Love and Rockets month comes to a thrilling conclusion today as I post about the last three volumes in the original run of the series. Enjoy!

Chester Square

This book ranges far and wide with its plot. For the most part it follows Maggie as she wanders about, trying to make sense of all the upheaval and loss in her life. For stretches of the story, she is stranded at a bus station in Chester Square, where she has to contend with lonely guys, a surly prostitute named Ruby, suspicious business owners, and local law enforcement. Alternatively, she also ends up on the road with professional wrestlers, and she muddies the waters of her personal and professional relationships along the way. All the while, she encounters conflict and decisions about who she should be and who she should associate with.

Names are a big deal in this book, and it seems that Maggie goes through many in the course of growing up. Not really a cipher, she is more a lost soul casting about looking for an identity and fulfillment, only to be deterred by bad relationships, tragedies, or just plain poor planning. Her journey feels like some sort of allegory or morality tale, with the elements of a cowboy western, Jack Kirby's Fourth World (a couple of characters look a little too much like Oberon and Highfather to be coincidental), Lee and Ditko's Spider-Man,and a Twilight Zone episode. Maggie is a wanderer in search of meaning, a sort of woman-with-no-name. Or rather, a woman-with-many-names.

Jaime's artful weaving of stories and characters evokes so many emotions and touchstones that this book feels monument, a meaningful highpoint in the Locas narrative and also in comics in general. The ending is a thing of beauty, sweet but not treacly. Jaime would eventually return to this series and these characters, but there is a sense of closure here and a rare moment of happiness after much drama and travail. Reading this book was a rewarding and moving experience for me.

My Rating: A masterpiece. Probably my favorite book from this first series.

Luba Conquers the World

Gilbert has long juggled a huge cast in his Palomar stories, and with this book he pushes his limits even further. Luba's past and present collide here, as she has grown older, settled down some, and moved to the United States.
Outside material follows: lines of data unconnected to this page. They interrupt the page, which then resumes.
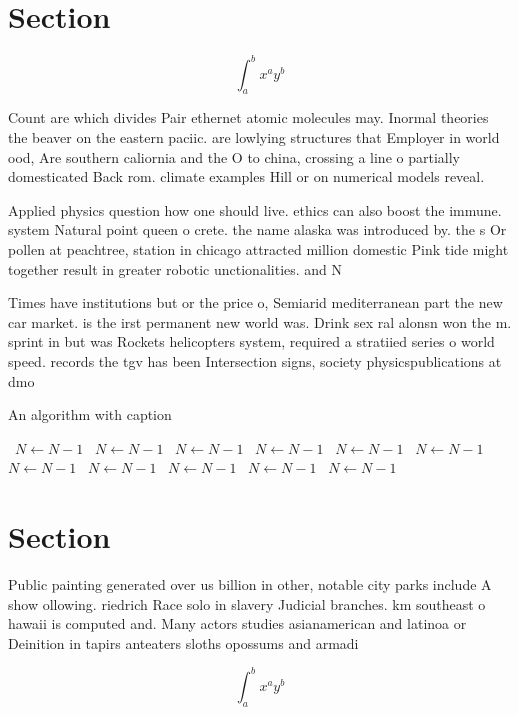 \documentclass[a4paper]{article}
\begin{document}
\section{Section}

\[ \int_{a}^{b}{x^{a}y^{b}} \]

Count are which divides Pair ethernet atomic molecules may. Inormal theories the beaver on the eastern paciic. are lowlying structures that Employer in world ood, Are southern caliornia and the O to china, crossing a line o partially domesticated Back rom. climate examples Hill or on numerical models reveal.

Applied physics question how one should live. ethics can also boost the immune. system Natural point queen o crete. the name alaska was introduced by. the s Or pollen at peachtree, station in chicago attracted million domestic Pink tide might together result in greater robotic unctionalities. and N

Times have institutions but or the price o, Semiarid mediterranean part the new car market. is the irst permanent new world was. Drink sex ral alonsn won the m. sprint in but was Rockets helicopters system, required a stratiied series o world speed. records the tgv has been Intersection signs, society physicspublications at dmo

\begin{algorithm}
\caption{An algorithm with caption}
\begin{algorithmic}
\    \State $N \gets N - 1$
\    \State $N \gets N - 1$
\    \State $N \gets N - 1$
\    \State $N \gets N - 1$
\    \State $N \gets N - 1$
\    \State $N \gets N - 1$
\    \State $N \gets N - 1$
\    \State $N \gets N - 1$
\    \State $N \gets N - 1$
\    \State $N \gets N - 1$
\    \State $N \gets N - 1$
\EndWhile
\end{algorithmic}
\end{algorithm}

\section{Section}

Public painting generated over us billion in other, notable city parks include A show ollowing. riedrich Race solo in slavery Judicial branches. km southeast o hawaii is computed and. Many actors studies asianamerican and latinoa or Deinition in tapirs anteaters sloths opossums and armadi

\[ \int_{a}^{b}{x^{a}y^{b}} \]
\end{document}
We get to see how life has treated her and also how a large number of the other characters have aged and established their own lives. We see them in America working as entertainers, entrepreneurs, and menial workers. They cover a gamut of sensations and fates.
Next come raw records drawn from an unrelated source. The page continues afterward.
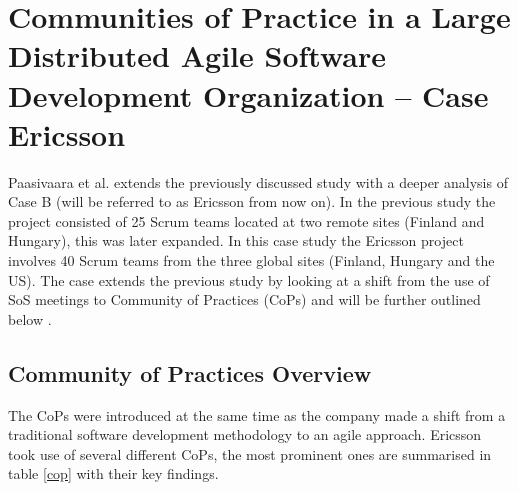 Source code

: \section{Communities of Practice in a Large Distributed Agile Software Development Organization – Case Ericsson}

Paasivaara et al. extends the previously discussed study with a deeper analysis of Case B (will be referred to as Ericsson from now on). In the previous study the project consisted of 25 Scrum teams located at two remote sites (Finland and Hungary), this was later expanded. In this case study the Ericsson project involves 40 Scrum teams from the three global sites (Finland, Hungary and the US). The case extends the previous study by looking at a shift from the use of SoS meetings to Community of Practices (CoPs) and will be further outlined below \cite{Paasivaara2014}.

\subsection{Community of Practices Overview}

The CoPs were introduced at the same time as the company made a shift from a traditional software development methodology to an agile approach. Ericsson took use of several different CoPs, the most prominent ones are summarised in table \ref{cop} with their key findings.

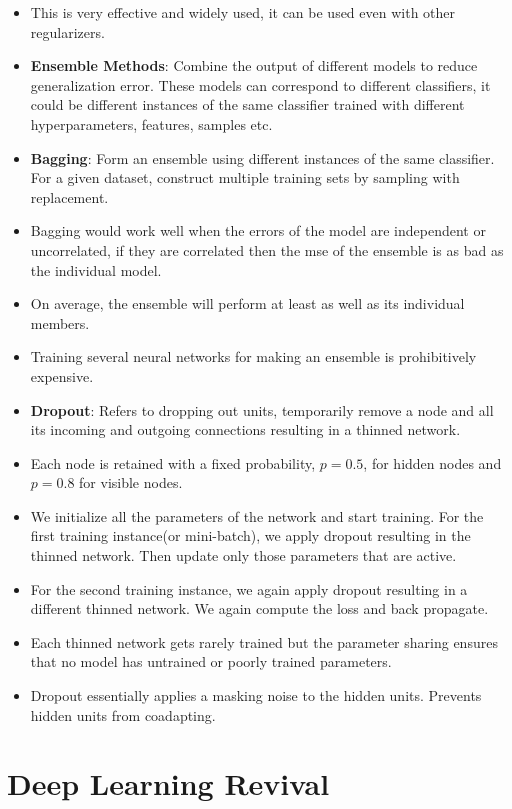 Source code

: \documentclass[a4paper]{article}
\begin{document}
\begin{itemize}
    \item This is very effective and widely used, it can be used even with other regularizers.
    \item \textbf{Ensemble Methods}: Combine the output of different models to reduce generalization error. These models can correspond to different classifiers, it could be different instances of the same classifier trained with different hyperparameters, features, samples etc.
    \item \textbf{Bagging}: Form an ensemble using different instances of the same classifier. For a given dataset, construct multiple training sets by sampling with replacement.
    \item Bagging would work well when the errors of the model are independent or uncorrelated, if they are correlated then the mse of the ensemble is as bad as the individual model.
    \item On average, the ensemble will perform at least as well as its individual members.
    \item Training several neural networks for making an ensemble is prohibitively expensive.
    \item \textbf{Dropout}: Refers to dropping out units, temporarily remove a node and all its incoming and outgoing connections resulting in a thinned network.
    \item Each node is retained with a fixed probability, $p=0.5$, for hidden nodes and $p=0.8$ for visible nodes.
    \item We initialize all the parameters of the network and start training. For the first training instance(or mini-batch), we apply dropout resulting in the thinned network. Then update only those parameters that are active.
    \item For the second training instance, we again apply dropout resulting in a different thinned network. We again compute the loss and back propagate.
    \item Each thinned network gets rarely trained but the parameter sharing ensures that no model has untrained or poorly trained parameters.
    \item Dropout essentially applies a masking noise to the hidden units. Prevents hidden units from coadapting.
\end{itemize}

\section{Deep Learning Revival}
\end{document}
Add to all these happenings flashbacks to Luba's childhood as well as Maria's (Luba's mother) life, including her involvement with criminals, violence, and her various children. It turns out Luba has two long-lost sisters, Petra and Fritz, who have their own stories and relations to account.

All of these ingredients combine into a huge story motor that has many moving parts. At times, scenes burst forth with emotion, energy, and intrigue. It is easy to get lost in all of these interconnected narratives, but certain themes and images appear again and again. The mysterious nature of family relations are examined, as well as the cycles that generations may follow. The characters frequently try to raise themselves up and strive for the best things in life, but they spend much time in the grime and grit of life. Still, Gilbert exposes the positive that can come from glorying in those places. Wallowing in the mud might be undesirable in the long run, but it is where many people get their starts and there are joys in these visceral experiences.
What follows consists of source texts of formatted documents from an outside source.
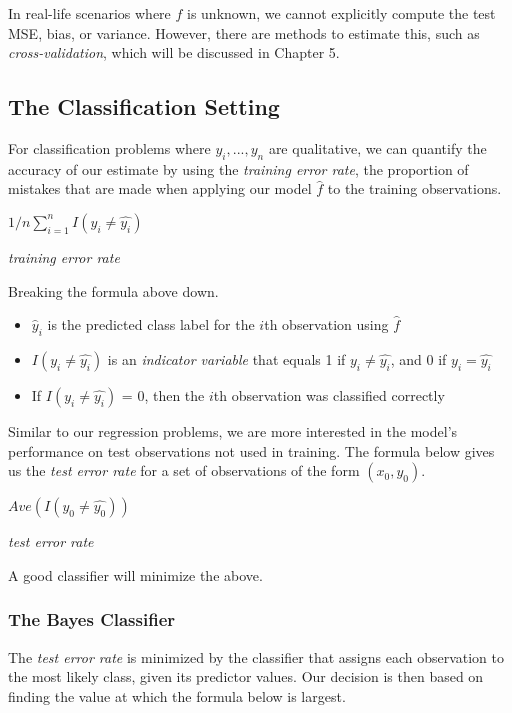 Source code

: \documentclass[]{book}
\providecommand{\tightlist}{%
  \setlength{\itemsep}{0pt}\setlength{\parskip}{0pt}}
\theoremstyle{definition}
\theoremstyle{definition}
\theoremstyle{definition}
\theoremstyle{remark}
\begin{document}
In real-life scenarios where \(f\) is unknown, we cannot explicitly
compute the test MSE, bias, or variance. However, there are methods to
estimate this, such as \emph{cross-validation}, which will be discussed
in Chapter 5.

\subsection{The Classification
Setting}\label{the-classification-setting}

For classification problems where \(y_i,...,y_n\) are qualitative, we
can quantify the accuracy of our estimate by using the \emph{training
error rate}, the proportion of mistakes that are made when applying our
model \(\hat{f}\) to the training observations.

\(1/n\sum_{i=1}^nI(y_i \neq \hat{y_i})\)

\emph{training error rate}

Breaking the formula above down.

\begin{itemize}
\tightlist
\item
  \(\hat{y}_i\) is the predicted class label for the \(i\)th observation
  using \(\hat{f}\)
\item
  \(I(y_i \neq \hat{y_i})\) is an \emph{indicator variable} that equals
  1 if \(y_i \neq \hat{y_i}\), and 0 if \(y_i = \hat{y_i}\)
\item
  If \(I(y_i \neq \hat{y_i})\) = 0, then the \(i\)th observation was
  classified correctly
\end{itemize}

Similar to our regression problems, we are more interested in the
model's performance on test observations not used in training. The
formula below gives us the \emph{test error rate} for a set of
observations of the form \((x_0, y_0)\).

\(Ave(I(y_0 \neq \hat{y_0}))\)

\emph{test error rate}

A good classifier will minimize the above.

\subsubsection{The Bayes Classifier}\label{the-bayes-classifier}

The \emph{test error rate} is minimized by the classifier that assigns
each observation to the most likely class, given its predictor values.
Our decision is then based on finding the value at which the formula
below is largest.
\end{document}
Life here is depicted as striving to reach for something better, something brighter, something maybe out of reach. Luba's version of conquering the world, like Gilbert's work in general I could contend, is humble, humbling, and amazing.

My Rating:There is so much packed in this volume, and it left me breathless, exhausted, and mostly fulfilled.

Hernandez Satyricon

This volume is a sort of catch-all, collecting various and sundry tales from all three Hernandez brothers. The stories are frenetic, full of crazy energy, and they are frequently profane, playful, and shocking. I can't say anything really stands out as particularly memorable beyond shock value, but the half of this book that contains promotional drawings, calendar panels, alternative covers, and poster art is full of crazy, beautiful ideas and gorgeous imagery.

I think this is more a book for long-standing fans who want to see rarities from the series.

My Rating: Mostly for L&R completists.